I'm not a lawyer, and I'm not paid to play one at the Rocky Mountain News. So I won't bore you with a lengthy treatise on copyright law. But let me just say that it's recognized that news organizations have the right to control the reuse of the photographs and stories that they publish. Of course there is something known as "fair use," which permits in limited circumstances the use of our material without our permission. So it's fair to say that this can be a gray area.
But imagine my surprise recently when a newspaper reporter contacted me to ask whether we had given Vernon Robinson, a Republican candidate for Congress in North Carolina, permission to use a Pulitzer Prize- winning photograph by Todd Heisler from "Final Salute" in one of his TV ads.
When we published that special section in November 2005, we saw Todd's photos ripple across the Internet. That was something of a nightmare for us, because we had tried to guard their use very carefully, recognizing that the families of the fallen Marines who had let us into their lives had not made that decision thinking their sorrow would be used by others to score political points.
So, for example, when we sold the pictures to reputable magazines - from Time to Paris Match - we put stringent requirements on how they could be used. (By the way, no money was accepted by this paper or the photographer. It was all donated to charity.)

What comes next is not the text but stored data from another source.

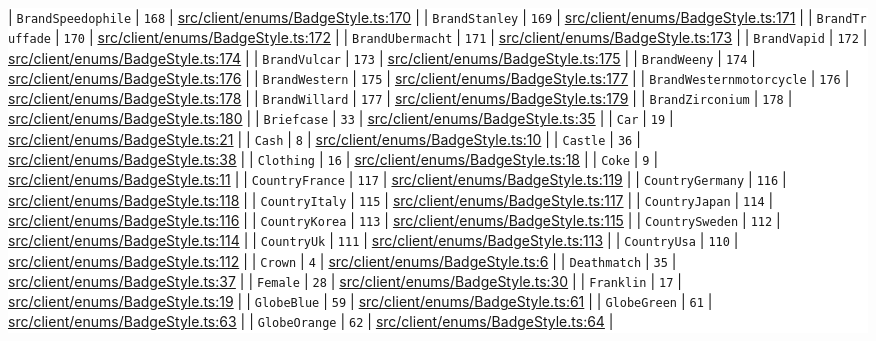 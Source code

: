 | `BrandSpeedophile` | `168` | [src/client/enums/BadgeStyle.ts:170](https://github.com/nativewrappers/fivem/blob/a8f3fbc0f47fb5552a00c18a4d0c12645ae62f70/src/client/enums/BadgeStyle.ts#L170) |
| `BrandStanley` | `169` | [src/client/enums/BadgeStyle.ts:171](https://github.com/nativewrappers/fivem/blob/a8f3fbc0f47fb5552a00c18a4d0c12645ae62f70/src/client/enums/BadgeStyle.ts#L171) |
| `BrandTruffade` | `170` | [src/client/enums/BadgeStyle.ts:172](https://github.com/nativewrappers/fivem/blob/a8f3fbc0f47fb5552a00c18a4d0c12645ae62f70/src/client/enums/BadgeStyle.ts#L172) |
| `BrandUbermacht` | `171` | [src/client/enums/BadgeStyle.ts:173](https://github.com/nativewrappers/fivem/blob/a8f3fbc0f47fb5552a00c18a4d0c12645ae62f70/src/client/enums/BadgeStyle.ts#L173) |
| `BrandVapid` | `172` | [src/client/enums/BadgeStyle.ts:174](https://github.com/nativewrappers/fivem/blob/a8f3fbc0f47fb5552a00c18a4d0c12645ae62f70/src/client/enums/BadgeStyle.ts#L174) |
| `BrandVulcar` | `173` | [src/client/enums/BadgeStyle.ts:175](https://github.com/nativewrappers/fivem/blob/a8f3fbc0f47fb5552a00c18a4d0c12645ae62f70/src/client/enums/BadgeStyle.ts#L175) |
| `BrandWeeny` | `174` | [src/client/enums/BadgeStyle.ts:176](https://github.com/nativewrappers/fivem/blob/a8f3fbc0f47fb5552a00c18a4d0c12645ae62f70/src/client/enums/BadgeStyle.ts#L176) |
| `BrandWestern` | `175` | [src/client/enums/BadgeStyle.ts:177](https://github.com/nativewrappers/fivem/blob/a8f3fbc0f47fb5552a00c18a4d0c12645ae62f70/src/client/enums/BadgeStyle.ts#L177) |
| `BrandWesternmotorcycle` | `176` | [src/client/enums/BadgeStyle.ts:178](https://github.com/nativewrappers/fivem/blob/a8f3fbc0f47fb5552a00c18a4d0c12645ae62f70/src/client/enums/BadgeStyle.ts#L178) |
| `BrandWillard` | `177` | [src/client/enums/BadgeStyle.ts:179](https://github.com/nativewrappers/fivem/blob/a8f3fbc0f47fb5552a00c18a4d0c12645ae62f70/src/client/enums/BadgeStyle.ts#L179) |
| `BrandZirconium` | `178` | [src/client/enums/BadgeStyle.ts:180](https://github.com/nativewrappers/fivem/blob/a8f3fbc0f47fb5552a00c18a4d0c12645ae62f70/src/client/enums/BadgeStyle.ts#L180) |
| `Briefcase` | `33` | [src/client/enums/BadgeStyle.ts:35](https://github.com/nativewrappers/fivem/blob/a8f3fbc0f47fb5552a00c18a4d0c12645ae62f70/src/client/enums/BadgeStyle.ts#L35) |
| `Car` | `19` | [src/client/enums/BadgeStyle.ts:21](https://github.com/nativewrappers/fivem/blob/a8f3fbc0f47fb5552a00c18a4d0c12645ae62f70/src/client/enums/BadgeStyle.ts#L21) |
| `Cash` | `8` | [src/client/enums/BadgeStyle.ts:10](https://github.com/nativewrappers/fivem/blob/a8f3fbc0f47fb5552a00c18a4d0c12645ae62f70/src/client/enums/BadgeStyle.ts#L10) |
| `Castle` | `36` | [src/client/enums/BadgeStyle.ts:38](https://github.com/nativewrappers/fivem/blob/a8f3fbc0f47fb5552a00c18a4d0c12645ae62f70/src/client/enums/BadgeStyle.ts#L38) |
| `Clothing` | `16` | [src/client/enums/BadgeStyle.ts:18](https://github.com/nativewrappers/fivem/blob/a8f3fbc0f47fb5552a00c18a4d0c12645ae62f70/src/client/enums/BadgeStyle.ts#L18) |
| `Coke` | `9` | [src/client/enums/BadgeStyle.ts:11](https://github.com/nativewrappers/fivem/blob/a8f3fbc0f47fb5552a00c18a4d0c12645ae62f70/src/client/enums/BadgeStyle.ts#L11) |
| `CountryFrance` | `117` | [src/client/enums/BadgeStyle.ts:119](https://github.com/nativewrappers/fivem/blob/a8f3fbc0f47fb5552a00c18a4d0c12645ae62f70/src/client/enums/BadgeStyle.ts#L119) |
| `CountryGermany` | `116` | [src/client/enums/BadgeStyle.ts:118](https://github.com/nativewrappers/fivem/blob/a8f3fbc0f47fb5552a00c18a4d0c12645ae62f70/src/client/enums/BadgeStyle.ts#L118) |
| `CountryItaly` | `115` | [src/client/enums/BadgeStyle.ts:117](https://github.com/nativewrappers/fivem/blob/a8f3fbc0f47fb5552a00c18a4d0c12645ae62f70/src/client/enums/BadgeStyle.ts#L117) |
| `CountryJapan` | `114` | [src/client/enums/BadgeStyle.ts:116](https://github.com/nativewrappers/fivem/blob/a8f3fbc0f47fb5552a00c18a4d0c12645ae62f70/src/client/enums/BadgeStyle.ts#L116) |
| `CountryKorea` | `113` | [src/client/enums/BadgeStyle.ts:115](https://github.com/nativewrappers/fivem/blob/a8f3fbc0f47fb5552a00c18a4d0c12645ae62f70/src/client/enums/BadgeStyle.ts#L115) |
| `CountrySweden` | `112` | [src/client/enums/BadgeStyle.ts:114](https://github.com/nativewrappers/fivem/blob/a8f3fbc0f47fb5552a00c18a4d0c12645ae62f70/src/client/enums/BadgeStyle.ts#L114) |
| `CountryUk` | `111` | [src/client/enums/BadgeStyle.ts:113](https://github.com/nativewrappers/fivem/blob/a8f3fbc0f47fb5552a00c18a4d0c12645ae62f70/src/client/enums/BadgeStyle.ts#L113) |
| `CountryUsa` | `110` | [src/client/enums/BadgeStyle.ts:112](https://github.com/nativewrappers/fivem/blob/a8f3fbc0f47fb5552a00c18a4d0c12645ae62f70/src/client/enums/BadgeStyle.ts#L112) |
| `Crown` | `4` | [src/client/enums/BadgeStyle.ts:6](https://github.com/nativewrappers/fivem/blob/a8f3fbc0f47fb5552a00c18a4d0c12645ae62f70/src/client/enums/BadgeStyle.ts#L6) |
| `Deathmatch` | `35` | [src/client/enums/BadgeStyle.ts:37](https://github.com/nativewrappers/fivem/blob/a8f3fbc0f47fb5552a00c18a4d0c12645ae62f70/src/client/enums/BadgeStyle.ts#L37) |
| `Female` | `28` | [src/client/enums/BadgeStyle.ts:30](https://github.com/nativewrappers/fivem/blob/a8f3fbc0f47fb5552a00c18a4d0c12645ae62f70/src/client/enums/BadgeStyle.ts#L30) |
| `Franklin` | `17` | [src/client/enums/BadgeStyle.ts:19](https://github.com/nativewrappers/fivem/blob/a8f3fbc0f47fb5552a00c18a4d0c12645ae62f70/src/client/enums/BadgeStyle.ts#L19) |
| `GlobeBlue` | `59` | [src/client/enums/BadgeStyle.ts:61](https://github.com/nativewrappers/fivem/blob/a8f3fbc0f47fb5552a00c18a4d0c12645ae62f70/src/client/enums/BadgeStyle.ts#L61) |
| `GlobeGreen` | `61` | [src/client/enums/BadgeStyle.ts:63](https://github.com/nativewrappers/fivem/blob/a8f3fbc0f47fb5552a00c18a4d0c12645ae62f70/src/client/enums/BadgeStyle.ts#L63) |
| `GlobeOrange` | `62` | [src/client/enums/BadgeStyle.ts:64](https://github.com/nativewrappers/fivem/blob/a8f3fbc0f47fb5552a00c18a4d0c12645ae62f70/src/client/enums/BadgeStyle.ts#L64) |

Robinson, a former Winston-Salem, N.C., city councilman, has a blurb on his Web site asking people to join his "army." He asks for their financial support, without which he says, "I will not have the resources to bypass the liberal media and communicate directly with the voters through TV, radio, and mail. If you and I allow that to happen, the voters won't know anything about Brad Miller's radical, left-wing voting record and the closest I'll get to Congress will be watching it on C-SPAN."

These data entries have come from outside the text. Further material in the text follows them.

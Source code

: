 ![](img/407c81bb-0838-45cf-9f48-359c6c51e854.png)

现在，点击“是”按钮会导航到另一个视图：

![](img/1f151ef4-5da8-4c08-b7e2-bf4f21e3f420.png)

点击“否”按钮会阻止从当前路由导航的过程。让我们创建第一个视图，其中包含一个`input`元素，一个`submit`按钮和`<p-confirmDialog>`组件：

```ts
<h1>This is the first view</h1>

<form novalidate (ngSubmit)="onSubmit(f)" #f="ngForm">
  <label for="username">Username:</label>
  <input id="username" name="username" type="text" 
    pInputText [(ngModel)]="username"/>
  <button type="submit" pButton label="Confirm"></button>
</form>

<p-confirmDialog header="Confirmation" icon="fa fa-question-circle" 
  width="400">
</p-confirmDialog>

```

One of the ads his supporters funded begins with the most famous photo from "Final Salute," the one showing Marines unloading a casket from the belly of a jet while passengers at each window look on.
The video camera moves in tighter and tighter for nine seconds while a narrator intones: "What kind of congressman would try to deny our soldiers the body armor they need to save their lives? The answer is your congressman, Brad Miller. That's right. Brad Miller did not vote for the appropriation that paid for improved body armor for our troops. But Brad Miller has no trouble spending your money. He would just rather spend it on sex. That's right." Then the ad gets really weird, delving into sex studies that you don't want to know about.
I understand the purpose of attack ads. But I do have a problem when people running for office, people who are eager to swear that they will uphold the Constitution, violate the law.
So after the call from the reporter, our librarian, lawyer and I spent countless hours chasing after Robinson's ad to get it off the air and off the Web, including YouTube.
My guess is that despite our best efforts you probably can still find it somewhere. I wish it weren't so. But this is no fairy tale. It's reality today.